The young man sheepishly sat down.  So did I.  But as I went back to my seat, I saluted the rude flight attendant and said, “Yes, Sergeant Major!”

The young man seemed shaken up.  He said he didn’t know what he did wrong.  Neither did I.  We soon found out.

The flight attendant came over, still looking hot under the collar.  “Didn’t you see that I had a cart in the aisle?” she lectured us.

“So what?” I thought.  “Well, the ‘fasten seat belt’ lights were off,” I tried to explain, without raising my voice. 

It turns out that one of the flight crew members was in the restroom.  (How were we to know that?).  Guess there must have been some new government (or airline?) regulation that requires passengers to be seated while the captain takes a leak?  And this bull mastiff of a flight attendant and her cart are supposed to guard the cockpit from suspected terrorists, such as the young man in 5A and myself?

“That’s all fine and dandy, but that’s no way to talk to a passenger.  You can’t yell at us like that,” I said.
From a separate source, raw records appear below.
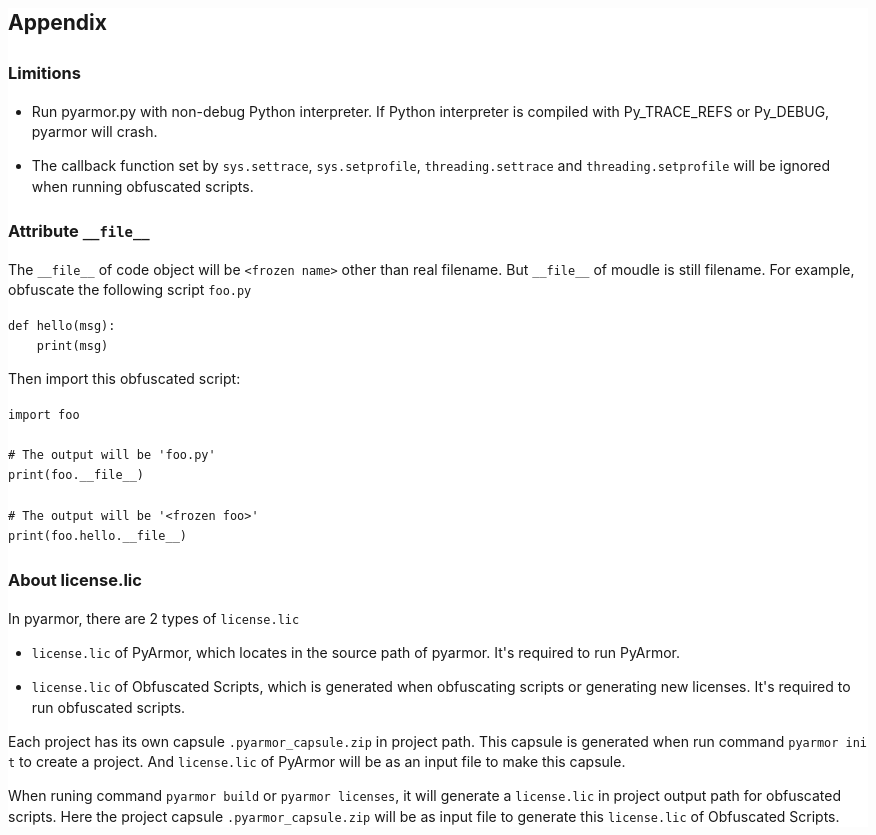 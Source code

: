 ## Appendix

### Limitions

* Run pyarmor.py with non-debug Python interpreter. If Python
  interpreter is compiled with Py_TRACE_REFS or Py_DEBUG, pyarmor will
  crash.

* The callback function set by `sys.settrace`, `sys.setprofile`,
  `threading.settrace` and `threading.setprofile` will be ignored when
  running obfuscated scripts.

### Attribute `__file__`

The `__file__` of code object will be `<frozen name>` other than real
filename. But `__file__` of moudle is still filename. For example,
obfuscate the following script `foo.py`

```
def hello(msg):
    print(msg)
```

Then import this obfuscated script:

```
import foo

# The output will be 'foo.py'
print(foo.__file__)

# The output will be '<frozen foo>'
print(foo.hello.__file__)
```

### About license.lic

In pyarmor, there are 2 types of `license.lic`

* `license.lic` of PyArmor, which locates in the source path of
  pyarmor. It's required to run PyArmor.

* `license.lic` of Obfuscated Scripts, which is generated when
  obfuscating scripts or generating new licenses. It's required to run
  obfuscated scripts.

Each project has its own capsule `.pyarmor_capsule.zip` in project
path. This capsule is generated when run command `pyarmor init` to
create a project. And `license.lic` of PyArmor will be as an input
file to make this capsule.

When runing command `pyarmor build` or `pyarmor licenses`, it will
generate a `license.lic` in project output path for obfuscated
scripts. Here the project capsule `.pyarmor_capsule.zip` will be as
input file to generate this `license.lic` of Obfuscated Scripts.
“I am here to keep you safe,” she declared pompously.

“And how about politeness?” I said.  “We are your paying customers.  You can’t yell at your customers like that.”  I suggested that perhaps she was taking herself a little too seriously.

“Well, I take my job VERY seriously,” she said didactically.

Seeing that it was a waste of time trying to talk sensibly to her, I said I would report her rude behavior to the American Airlines.  I told her I have flown nearly two million miles with her airline, and that hopefully someone else will pay attention to what I say if she does not.  I noted the name badge on her hip.  It was at my eye level, as I was seated.  The name read Karen Harris.  I said it out loud. 

And that was it.  A verbal exchange that lasted less than a minute. 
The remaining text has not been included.